CCOs have one global budget for behavioral, physical, and dental health, and the CCOs have flexibility to provide services outside of traditional medical services and to support new models of care. A portion of the budgets are tied to performance and quality and in order to receive those funds, CCOs must meet performance or improvement targets for a set of 17 quality measures.

The CCOs emphasize paying for value using 7 strategies:

  • Pay for outcome and value
  • Shift focus upstream
  • Improve health equity
  • Increase access to healthcare
  • Enhance care coordination
  • Engage stakeholders and community partners
  • Measure progress

A recent survey found members of OHP expressed satisfaction with CCOs. While 35% of OHP members said they were unfamiliar with CCOs, of those who were familied with CCOs, 78% said they were satisfied with them.

Now, the OHPB has approved policy changes for new CCO contracts starting in 2020. The proposals, which were approved on October 15, will be used to guide the next 5 years of CCOs and is called “CCO 2.0.”

The CCO 2.0 policy changes focus on 4 key areas:

  1. Improve the behavioral health system
  2. Increase value and pay for performance
  3. Focus on social determinants of health and health equity
  4. Maintain sustainable cost growth

The survey of OHP members also gauged their support for the new changes to the CCO contracts.
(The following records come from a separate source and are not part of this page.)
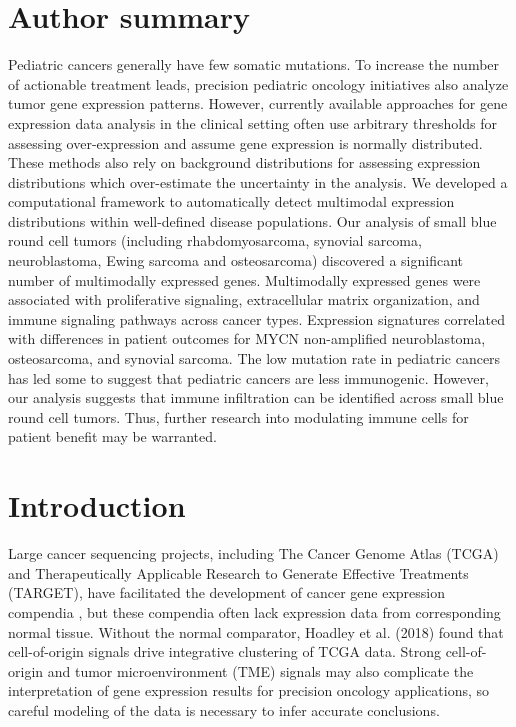 \documentclass[10pt,letterpaper]{article}
\begin{document}
\section*{Author summary}
Pediatric cancers generally have few somatic mutations. To increase the number of actionable treatment leads, precision pediatric oncology initiatives also analyze tumor gene expression patterns. However, currently available approaches for gene expression data analysis in the clinical setting often use arbitrary thresholds for assessing over-expression and assume gene expression is normally distributed. These methods also rely on background distributions for assessing expression distributions which over-estimate the uncertainty in the analysis. We developed a computational framework to automatically detect multimodal expression distributions within well-defined disease populations. Our analysis of small blue round cell tumors (including rhabdomyosarcoma, synovial sarcoma, neuroblastoma, Ewing sarcoma and osteosarcoma) discovered a significant number of multimodally expressed genes. Multimodally expressed genes were associated with proliferative signaling, extracellular matrix organization, and immune signaling pathways across cancer types. Expression signatures correlated with differences in patient outcomes for MYCN non-amplified neuroblastoma, osteosarcoma, and synovial sarcoma. The low mutation rate in pediatric cancers has led some to suggest that pediatric cancers are less immunogenic. However, our analysis suggests that immune infiltration can be identified across small blue round cell tumors. Thus, further research into modulating immune cells for patient benefit may be warranted.

\linenumbers

\section*{Introduction}
Large cancer sequencing projects, including The Cancer Genome Atlas (TCGA) and Therapeutically Applicable Research to Generate Effective Treatments (TARGET), have facilitated the development of cancer gene expression compendia \cite{vivianToilEnablesReproducible2017, pughGeneticLandscapeHighrisk2013, goldmanUCSCXenaPlatform2018, thecancergenomeatlasresearchnetworkCancerGenomeAtlas2013, newtonTumorMapExploringMolecular2017, vaskeComparativeTumorRNA2019}, but these compendia often lack expression data from corresponding normal tissue. Without the normal comparator, Hoadley et al. (2018) found that cell-of-origin signals drive integrative clustering of TCGA data. Strong cell-of-origin and tumor microenvironment (TME) signals may also complicate the interpretation of gene expression results for precision oncology applications, so careful modeling of the data is necessary to infer accurate conclusions. 
\end{document}
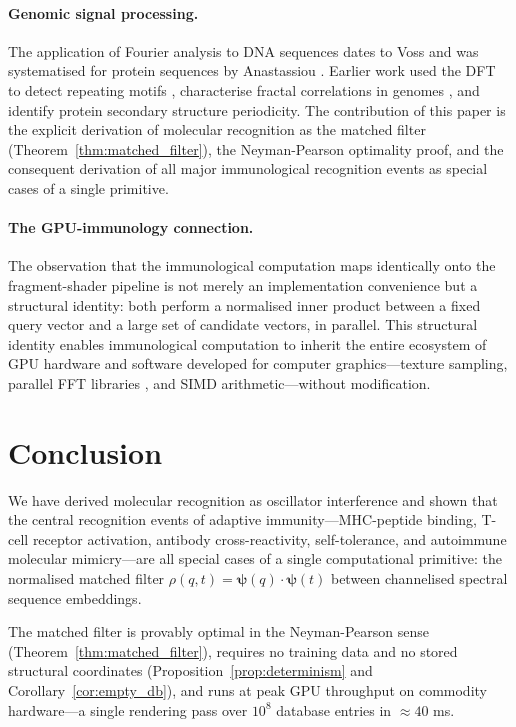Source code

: \documentclass[twocolumn,11pt,a4paper]{article}
\theoremstyle{definition}
\theoremstyle{remark}
\begin{document}
\paragraph{Genomic signal processing.}
The application of Fourier analysis to DNA sequences dates to Voss
\citep{voss1992} and was systematised for protein sequences by Anastassiou
\citep{anastassiou2001}. Earlier work used the DFT to detect repeating motifs
\citep{trifonov1980}, characterise fractal correlations in genomes
\citep{voss1992}, and identify protein secondary structure periodicity. The
contribution of this paper is the explicit derivation of molecular recognition
as the matched filter (Theorem~\ref{thm:matched_filter}), the Neyman-Pearson
optimality proof, and the consequent derivation of all major immunological
recognition events as special cases of a single primitive.

\paragraph{The GPU-immunology connection.}
The observation that the immunological computation maps identically onto the
fragment-shader pipeline is not merely an implementation convenience but a
structural identity: both perform a normalised inner product between a fixed
query vector and a large set of candidate vectors, in parallel. This
structural identity enables immunological computation to inherit the entire
ecosystem of GPU hardware and software developed for computer graphics---texture
sampling, parallel FFT libraries \citep{moreland2003,govindaraju2008}, and
SIMD arithmetic---without modification.

\section{Conclusion}
\label{sec:conclusion}

We have derived molecular recognition as oscillator interference and shown
that the central recognition events of adaptive immunity---MHC-peptide binding,
T-cell receptor activation, antibody cross-reactivity, self-tolerance, and
autoimmune molecular mimicry---are all special cases of a single computational
primitive: the normalised matched filter
$\rho(q,t) = \bm{\psi}(q)\cdot\bm{\psi}(t)$
between channelised spectral sequence embeddings.

The matched filter is provably optimal in the Neyman-Pearson sense
(Theorem~\ref{thm:matched_filter}), requires no training data and no stored
structural coordinates (Proposition~\ref{prop:determinism} and
Corollary~\ref{cor:empty_db}), and runs at peak GPU throughput on commodity
hardware---a single rendering pass over $10^8$ database entries in
$\approx 40$ ms.
\end{document}
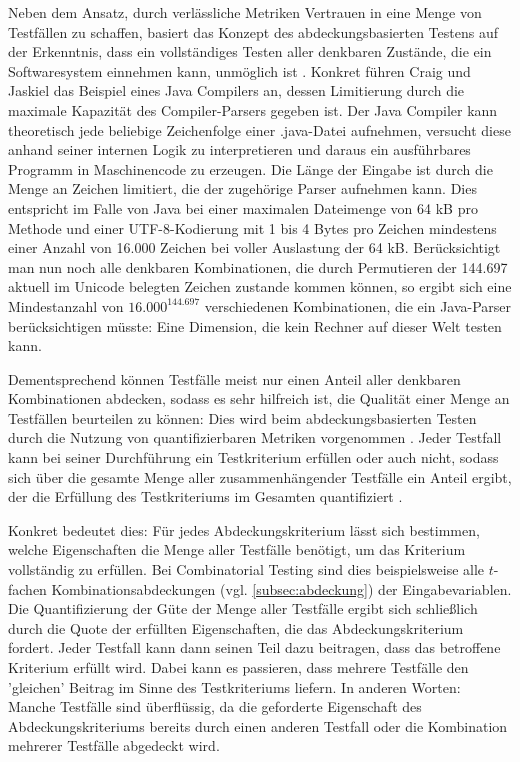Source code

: Neben dem Ansatz, durch verlässliche Metriken Vertrauen in eine Menge von Testfällen zu schaffen, basiert das Konzept des abdeckungsbasierten Testens auf der Erkenntnis, dass ein vollständiges Testen aller denkbaren Zustände, die ein Softwaresystem einnehmen kann, unmöglich ist \cite[S. 16 f.]{craig2002systematic}. Konkret führen Craig und Jaskiel \cite[S. 16]{craig2002systematic} das Beispiel eines Java Compilers an, dessen Limitierung durch die maximale Kapazität des Compiler-Parsers gegeben ist. Der Java Compiler kann theoretisch jede beliebige Zeichenfolge einer .java-Datei aufnehmen, versucht diese anhand seiner internen Logik zu interpretieren und daraus ein ausführbares Programm in Maschinencode zu erzeugen. Die Länge der Eingabe ist durch die Menge an Zeichen limitiert, die der zugehörige Parser aufnehmen kann. Dies entspricht im Falle von Java bei einer maximalen Dateimenge von 64 kB pro Methode \cite{deva_2021} und einer UTF-8-Kodierung mit 1 bis 4 Bytes pro Zeichen mindestens einer Anzahl von 16.000 Zeichen bei voller Auslastung der 64 kB. Berücksichtigt man nun noch alle denkbaren Kombinationen, die durch Permutieren der 144.697 aktuell im Unicode belegten Zeichen \cite{unicode} zustande kommen können, so ergibt sich eine Mindestanzahl von $16.000^{144.697}$ verschiedenen Kombinationen, die ein Java-Parser berücksichtigen müsste: Eine Dimension, die kein Rechner auf dieser Welt testen kann.

Dementsprechend können Testfälle meist nur einen Anteil aller denkbaren Kombinationen abdecken, sodass es sehr hilfreich ist, die Qualität einer Menge an Testfällen beurteilen zu können: Dies wird beim abdeckungsbasierten Testen durch die Nutzung von quantifizierbaren Metriken vorgenommen \cite[S. 17]{craig2002systematic}. Jeder Testfall kann bei seiner Durchführung ein Testkriterium erfüllen oder auch nicht, sodass sich über die gesamte Menge aller zusammenhängender Testfälle ein Anteil ergibt, der die Erfüllung des Testkriteriums im Gesamten quantifiziert \cite[S. 17]{craig2002systematic}. 

Konkret bedeutet dies: Für jedes Abdeckungskriterium lässt sich bestimmen, welche Eigenschaften die Menge aller Testfälle benötigt, um das Kriterium vollständig zu erfüllen. Bei Combinatorial Testing sind dies beispielsweise alle $t$-fachen Kombinationsabdeckungen (vgl. \autoref{subsec:abdeckung}) der Eingabevariablen. Die Quantifizierung der Güte der Menge aller Testfälle ergibt sich schließlich durch die Quote der erfüllten Eigenschaften, die das Abdeckungskriterium fordert. Jeder Testfall kann dann seinen Teil dazu beitragen, dass das betroffene Kriterium erfüllt wird. Dabei kann es passieren, dass mehrere Testfälle den 'gleichen' Beitrag im Sinne des Testkriteriums liefern. In anderen Worten: Manche Testfälle sind überflüssig, da die geforderte Eigenschaft des Abdeckungskriteriums bereits durch einen anderen Testfall oder die Kombination mehrerer Testfälle abgedeckt wird. 

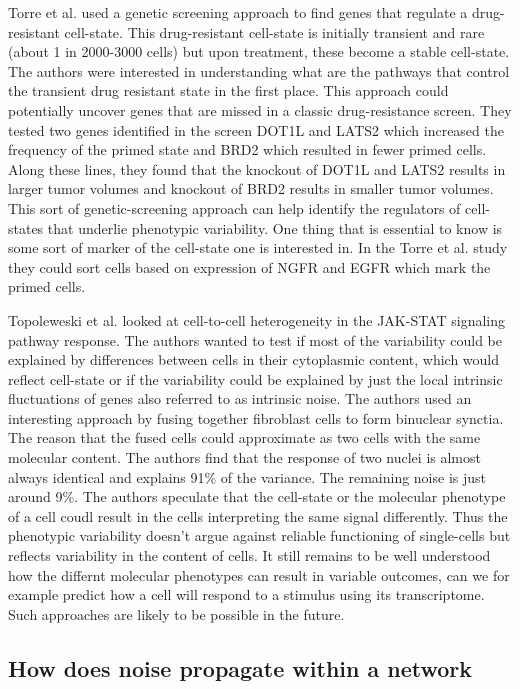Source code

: Torre et al. \cite{torre2021ng} used a genetic screening approach to find genes that regulate a drug-resistant cell-state. This drug-resistant cell-state is initially transient and rare (about 1 in 2000-3000 cells) but upon treatment, these become a stable cell-state.  The authors were interested in understanding what are the pathways that control the transient drug resistant state in the first place. This approach could potentially uncover genes that are missed in a classic drug-resistance screen. They tested two genes identified in the screen DOT1L and LATS2 which increased the frequency of the primed state and BRD2 which resulted in fewer primed cells. Along these lines, they found that the knockout of DOT1L and LATS2 results in larger tumor volumes and knockout of BRD2 results in smaller tumor volumes. This sort of genetic-screening approach can help identify the regulators of cell-states that underlie phenotypic variability. One thing that is essential to know is some sort of marker of the cell-state one is interested in. In the Torre et al. study they could sort cells based on expression of NGFR and EGFR which mark the primed cells.

Topoleweski et al. \cite{topolewski2022ssb} looked at cell-to-cell heterogeneity in the JAK-STAT signaling pathway response. The authors wanted to test if most of the variability could be explained by differences between cells in their cytoplasmic content, which would reflect cell-state or if the variability could be explained by just the local intrinsic fluctuations of genes also referred to as intrinsic noise. The authors used an interesting approach by fusing together fibroblast cells to form binuclear synctia. The reason that the fused cells could approximate as two cells with the same molecular content. The authors find that the response of two nuclei is almost always identical and explains 91\% of the variance. The remaining noise is just around 9\%. The authors speculate that the cell-state or the molecular phenotype of a cell coudl result in the cells interpreting the same signal differently. Thus the phenotypic variability doesn't argue against reliable functioning of single-cells but reflects variability in the content of cells. It still remains to be well understood how the differnt molecular phenotypes can result in variable outcomes, can we for example predict how a cell will respond to a stimulus using its transcriptome. Such approaches are likely to be possible in the future.

\subsection{ How does noise propagate within a network}


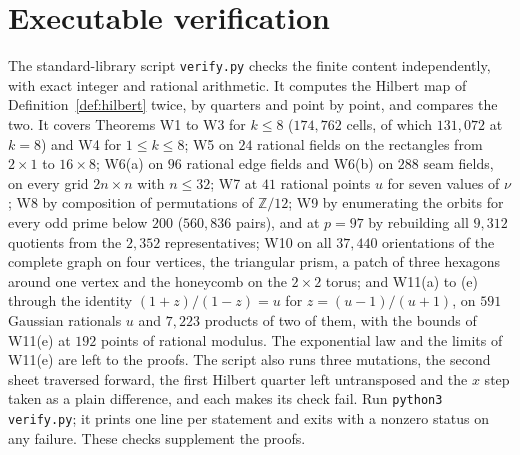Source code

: \documentclass[11pt,a4paper]{article}
\theoremstyle{definition}
\newcommand{\Z}{\mathbb Z}
\begin{document}
\section{Executable verification}
The standard-library script \texttt{verify.py} checks the finite content independently, with exact integer and rational arithmetic. It computes the Hilbert map of Definition~\ref{def:hilbert} twice, by quarters and point by point, and compares the two. It covers Theorems W1 to W3 for $k\le8$ ($174{,}762$ cells, of which $131{,}072$ at $k=8$) and W4 for $1\le k\le8$; W5 on $24$ rational fields on the rectangles from $2\times1$ to $16\times8$; W6(a) on $96$ rational edge fields and W6(b) on $288$ seam fields, on every grid $2n\times n$ with $n\le32$; W7 at $41$ rational points $u$ for seven values of $\nu$; W8 by composition of permutations of $\Z/12$; W9 by enumerating the orbits for every odd prime below $200$ ($560{,}836$ pairs), and at $p=97$ by rebuilding all $9{,}312$ quotients from the $2{,}352$ representatives; W10 on all $37{,}440$ orientations of the complete graph on four vertices, the triangular prism, a patch of three hexagons around one vertex and the honeycomb on the $2\times2$ torus; and W11(a) to (e) through the identity $(1+z)/(1-z)=u$ for $z=(u-1)/(u+1)$, on $591$ Gaussian rationals $u$ and $7{,}223$ products of two of them, with the bounds of W11(e) at $192$ points of rational modulus. The exponential law and the limits of W11(e) are left to the proofs. The script also runs three mutations, the second sheet traversed forward, the first Hilbert quarter left untransposed and the $x$ step taken as a plain difference, and each makes its check fail. Run \texttt{python3 verify.py}; it prints one line per statement and exits with a nonzero status on any failure. These checks supplement the proofs.
\end{document}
Three-fourths (76%) supported proposals to improve access to behavioral health services, even if they could be expensive and take a while to improve care, and 83% supported proposals to address social factors that affect health, such as housing, food, and transportation.

The new approach will make CCOs responsible for meeting an annual value-based payment target, with 70% of payments to providers under value-based contracts by 2024.